Michael Turner, managing partner, The JIAN Group
The JIAN Group Michael Turner, managing partner, The JIAN Group

A Google search indicates more than 400 articles have been written on the subject “Is Bigger Better in the Building Materials Industry,” and various building material supplier meetings have featured panel discussions on this same subject. So rather than give our opinions, we’ve come up with eight things to keep in mind so that you can decide on your own.

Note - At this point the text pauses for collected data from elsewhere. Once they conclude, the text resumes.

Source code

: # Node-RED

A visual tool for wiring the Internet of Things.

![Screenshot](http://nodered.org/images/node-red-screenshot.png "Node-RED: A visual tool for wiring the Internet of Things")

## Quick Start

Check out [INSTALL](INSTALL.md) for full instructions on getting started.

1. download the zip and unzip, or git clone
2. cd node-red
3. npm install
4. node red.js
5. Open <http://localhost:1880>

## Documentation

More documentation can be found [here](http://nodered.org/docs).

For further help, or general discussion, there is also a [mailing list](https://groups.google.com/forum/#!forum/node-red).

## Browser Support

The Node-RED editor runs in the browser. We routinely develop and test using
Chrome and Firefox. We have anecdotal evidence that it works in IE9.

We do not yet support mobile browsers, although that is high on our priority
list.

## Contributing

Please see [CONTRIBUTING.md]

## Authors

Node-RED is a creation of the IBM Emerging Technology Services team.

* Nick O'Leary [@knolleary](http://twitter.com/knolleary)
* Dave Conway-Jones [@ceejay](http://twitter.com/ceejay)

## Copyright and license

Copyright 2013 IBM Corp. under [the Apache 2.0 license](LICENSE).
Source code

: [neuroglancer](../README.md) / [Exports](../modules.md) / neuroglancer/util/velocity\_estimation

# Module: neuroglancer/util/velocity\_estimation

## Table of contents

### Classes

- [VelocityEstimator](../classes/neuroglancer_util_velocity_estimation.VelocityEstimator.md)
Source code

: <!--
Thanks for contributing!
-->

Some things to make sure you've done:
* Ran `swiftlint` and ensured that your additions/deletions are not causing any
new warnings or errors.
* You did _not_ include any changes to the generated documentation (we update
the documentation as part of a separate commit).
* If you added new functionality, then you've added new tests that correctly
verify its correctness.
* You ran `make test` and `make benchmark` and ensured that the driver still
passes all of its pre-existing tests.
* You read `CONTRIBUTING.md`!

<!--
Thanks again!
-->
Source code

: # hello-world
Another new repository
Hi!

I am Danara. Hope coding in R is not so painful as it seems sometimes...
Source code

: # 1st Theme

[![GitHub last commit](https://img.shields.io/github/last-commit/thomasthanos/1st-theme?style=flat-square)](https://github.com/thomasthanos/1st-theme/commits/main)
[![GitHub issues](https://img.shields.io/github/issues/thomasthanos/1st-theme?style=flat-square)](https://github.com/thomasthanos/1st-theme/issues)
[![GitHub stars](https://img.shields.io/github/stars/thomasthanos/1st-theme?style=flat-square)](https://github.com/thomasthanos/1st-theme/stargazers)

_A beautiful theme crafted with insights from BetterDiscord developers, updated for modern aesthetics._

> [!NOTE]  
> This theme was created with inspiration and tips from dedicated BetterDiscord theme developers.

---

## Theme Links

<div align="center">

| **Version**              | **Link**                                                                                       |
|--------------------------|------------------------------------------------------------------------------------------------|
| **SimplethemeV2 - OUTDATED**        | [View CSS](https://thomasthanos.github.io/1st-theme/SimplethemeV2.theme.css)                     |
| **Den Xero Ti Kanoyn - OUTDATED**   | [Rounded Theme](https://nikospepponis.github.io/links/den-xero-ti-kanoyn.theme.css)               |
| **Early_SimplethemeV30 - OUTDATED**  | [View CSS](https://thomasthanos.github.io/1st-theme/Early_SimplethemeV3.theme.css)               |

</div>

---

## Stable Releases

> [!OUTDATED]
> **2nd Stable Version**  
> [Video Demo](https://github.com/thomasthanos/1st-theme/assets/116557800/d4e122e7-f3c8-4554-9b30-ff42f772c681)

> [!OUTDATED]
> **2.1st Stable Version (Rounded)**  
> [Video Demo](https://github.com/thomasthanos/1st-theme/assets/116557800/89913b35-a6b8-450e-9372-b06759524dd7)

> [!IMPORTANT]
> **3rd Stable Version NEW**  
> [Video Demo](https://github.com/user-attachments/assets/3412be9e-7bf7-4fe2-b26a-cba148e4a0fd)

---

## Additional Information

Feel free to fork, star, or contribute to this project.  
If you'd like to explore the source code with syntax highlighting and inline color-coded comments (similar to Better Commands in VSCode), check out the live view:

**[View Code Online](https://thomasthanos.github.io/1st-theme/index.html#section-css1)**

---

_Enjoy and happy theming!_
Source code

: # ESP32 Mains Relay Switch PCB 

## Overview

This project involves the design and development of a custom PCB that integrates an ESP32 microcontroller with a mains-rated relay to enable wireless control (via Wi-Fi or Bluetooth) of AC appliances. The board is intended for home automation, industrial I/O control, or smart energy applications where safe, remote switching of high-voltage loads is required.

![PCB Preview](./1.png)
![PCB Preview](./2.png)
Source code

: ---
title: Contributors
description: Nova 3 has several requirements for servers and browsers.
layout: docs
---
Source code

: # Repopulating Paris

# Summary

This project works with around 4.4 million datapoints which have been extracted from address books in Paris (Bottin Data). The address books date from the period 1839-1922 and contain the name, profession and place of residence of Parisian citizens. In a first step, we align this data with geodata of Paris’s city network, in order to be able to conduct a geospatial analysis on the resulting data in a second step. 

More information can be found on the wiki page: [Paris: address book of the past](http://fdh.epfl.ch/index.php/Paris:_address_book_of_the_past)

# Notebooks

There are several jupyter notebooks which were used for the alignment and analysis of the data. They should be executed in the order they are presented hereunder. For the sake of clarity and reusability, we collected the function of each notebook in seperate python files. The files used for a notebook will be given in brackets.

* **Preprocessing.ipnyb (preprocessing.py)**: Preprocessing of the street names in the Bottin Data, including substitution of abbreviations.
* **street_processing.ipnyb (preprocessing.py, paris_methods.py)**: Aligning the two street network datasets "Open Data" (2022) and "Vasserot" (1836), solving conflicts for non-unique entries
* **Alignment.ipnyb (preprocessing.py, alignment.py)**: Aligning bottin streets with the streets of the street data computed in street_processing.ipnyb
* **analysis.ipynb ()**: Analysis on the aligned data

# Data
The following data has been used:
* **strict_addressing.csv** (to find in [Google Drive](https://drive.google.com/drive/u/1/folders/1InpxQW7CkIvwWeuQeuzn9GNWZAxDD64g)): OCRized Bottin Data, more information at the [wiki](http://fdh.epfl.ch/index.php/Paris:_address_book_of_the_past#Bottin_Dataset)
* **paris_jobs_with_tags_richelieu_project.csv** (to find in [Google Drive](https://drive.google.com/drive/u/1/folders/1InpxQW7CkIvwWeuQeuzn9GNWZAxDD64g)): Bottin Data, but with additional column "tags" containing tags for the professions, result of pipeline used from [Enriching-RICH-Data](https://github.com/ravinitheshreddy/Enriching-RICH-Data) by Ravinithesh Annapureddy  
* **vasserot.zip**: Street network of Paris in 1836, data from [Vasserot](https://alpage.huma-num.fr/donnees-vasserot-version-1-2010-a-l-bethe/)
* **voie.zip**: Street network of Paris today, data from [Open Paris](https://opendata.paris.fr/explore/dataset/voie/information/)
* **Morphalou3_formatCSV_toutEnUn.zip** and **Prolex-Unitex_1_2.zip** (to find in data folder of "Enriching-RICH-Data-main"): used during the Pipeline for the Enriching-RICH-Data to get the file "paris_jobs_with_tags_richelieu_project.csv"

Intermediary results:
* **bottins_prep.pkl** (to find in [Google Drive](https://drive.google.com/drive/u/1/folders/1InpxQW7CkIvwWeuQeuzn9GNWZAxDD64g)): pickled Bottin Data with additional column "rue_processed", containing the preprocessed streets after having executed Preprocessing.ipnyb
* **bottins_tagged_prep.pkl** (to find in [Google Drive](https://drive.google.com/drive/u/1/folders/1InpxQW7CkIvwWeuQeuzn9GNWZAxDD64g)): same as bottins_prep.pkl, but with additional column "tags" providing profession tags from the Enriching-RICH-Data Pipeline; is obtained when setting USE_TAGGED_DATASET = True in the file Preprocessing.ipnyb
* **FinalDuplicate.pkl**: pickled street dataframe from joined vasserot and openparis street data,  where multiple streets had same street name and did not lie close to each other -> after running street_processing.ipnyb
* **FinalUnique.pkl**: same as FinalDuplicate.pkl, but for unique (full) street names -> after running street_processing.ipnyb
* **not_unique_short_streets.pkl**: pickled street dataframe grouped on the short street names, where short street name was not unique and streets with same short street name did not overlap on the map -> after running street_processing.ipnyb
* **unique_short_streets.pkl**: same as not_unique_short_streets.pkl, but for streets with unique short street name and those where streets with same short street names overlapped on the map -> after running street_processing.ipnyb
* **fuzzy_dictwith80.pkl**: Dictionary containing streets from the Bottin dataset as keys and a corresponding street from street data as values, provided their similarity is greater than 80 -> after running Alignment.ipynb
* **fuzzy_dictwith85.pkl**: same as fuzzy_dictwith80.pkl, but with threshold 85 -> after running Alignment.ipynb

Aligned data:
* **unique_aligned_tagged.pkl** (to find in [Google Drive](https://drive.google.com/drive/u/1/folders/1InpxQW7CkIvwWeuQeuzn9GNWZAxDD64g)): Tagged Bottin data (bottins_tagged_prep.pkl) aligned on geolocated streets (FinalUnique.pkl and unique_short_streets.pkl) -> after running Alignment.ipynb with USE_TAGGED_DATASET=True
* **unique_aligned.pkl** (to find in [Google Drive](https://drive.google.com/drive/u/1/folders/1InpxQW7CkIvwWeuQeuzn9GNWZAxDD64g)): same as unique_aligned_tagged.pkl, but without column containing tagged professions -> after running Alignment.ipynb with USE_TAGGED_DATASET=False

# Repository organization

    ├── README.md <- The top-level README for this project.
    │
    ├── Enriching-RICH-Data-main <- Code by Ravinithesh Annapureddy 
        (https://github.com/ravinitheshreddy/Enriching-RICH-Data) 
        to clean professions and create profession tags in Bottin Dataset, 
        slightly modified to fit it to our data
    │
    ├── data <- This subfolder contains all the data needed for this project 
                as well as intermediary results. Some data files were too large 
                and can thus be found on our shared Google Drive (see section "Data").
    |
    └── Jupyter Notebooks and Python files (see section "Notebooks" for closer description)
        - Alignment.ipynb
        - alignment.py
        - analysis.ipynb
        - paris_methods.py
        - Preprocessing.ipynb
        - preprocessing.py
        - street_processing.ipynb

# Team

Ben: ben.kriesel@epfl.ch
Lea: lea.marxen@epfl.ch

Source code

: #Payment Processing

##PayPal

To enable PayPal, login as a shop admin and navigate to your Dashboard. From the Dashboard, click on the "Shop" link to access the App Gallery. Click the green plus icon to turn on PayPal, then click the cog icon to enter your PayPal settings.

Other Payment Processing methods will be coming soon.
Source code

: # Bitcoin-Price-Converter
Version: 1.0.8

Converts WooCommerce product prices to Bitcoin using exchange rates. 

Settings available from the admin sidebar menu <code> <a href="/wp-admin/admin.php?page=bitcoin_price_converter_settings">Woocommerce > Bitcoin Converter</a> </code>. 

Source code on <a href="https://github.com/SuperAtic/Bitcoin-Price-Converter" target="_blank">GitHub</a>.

  1. Large companies can certainly utilize their combined buying power to purchase materials at a cheaper cost. We have seen considerable cost savings in truss manufacturing, volume rebates, commodity products such as drywall and roofing, and millwork. Such buying power could result in a 100-basis point improvement in gross margin or a 4% to 5% cost savings, which in a competitive market can be decisive in winning a job or project. However, a common offset to such buying power cost advantages are the corporate overhead expenses of bigger companies.
  2. We believe building materials is a local relationship business where a $25 million-dollar revenue independent could have more market dominance than a $6 billion industry behemoth.
  3. Overhead costs for expenses such as insurance and employee benefits are less in larger companies. Our experience indicates that large companies benefit from a combined employment base and multiple facility insurance coverages when viewed on a per-capita or per-location basis.
  4. Information Technology is more robust in larger companies, where expenses can be leveraged over multiple locations. Such systems are mostly “one size fits all.” They include delivery routing, fleet tracking, and live dashboards to monitor gross margins, employee efficiencies, accounting statistics and a host of daily information. The question, however, is the applicability and efficiency of such systems with smaller companies.
  5. Financial performance is a primary indicator when discussing “Is Bigger Better?” Standard & Poor’s average EBITDA (earnings before interest, taxes, depreciation and amortization) margin in a traditional business cycle is between 5% to 9% for building material distributors and 9% to 18% for general building material manufacturers. A June 2017 analysis of publicly traded companies indicates a median average EBITDA of 6% for building material distribution and 14% for manufacturers. Many of our independent distribution clients exceed these averages and our clients in manufacturing have been in the upper tier of such averages. Compare you own performance numbers to the averages above and determine for yourself if “Bigger is Better” when it comes to a financial performance indicator.
  6. Bigger companies have multiple locations which provide an advantage when servicing customers in multiple markets. Smaller independents are at a disadvantage in servicing the needs of a multi-market builder who expects and is enforcing a national agreement.
  7. As the big builders continue to get bigger, their requirements and service levels from distributors and manufacturers also grow exponentially. Does this indicate that big builders favor dealing with big companies to satisfy their increasing demands?
  8. The average EBITDA multiple for publicly-traded building products and material companies fluctuates around 11X. Depending on the market segment, independents are typically valued in the 4X to 8X range.

So is “Bigger Better” in the building material industry? You decide. The Bigs benefit from investing capability, recruiting new talent, risk profiles, access to capital, market strength, and ideation. However, there also are many successful independents who are nimble, fast, profitable, and good at whey they do.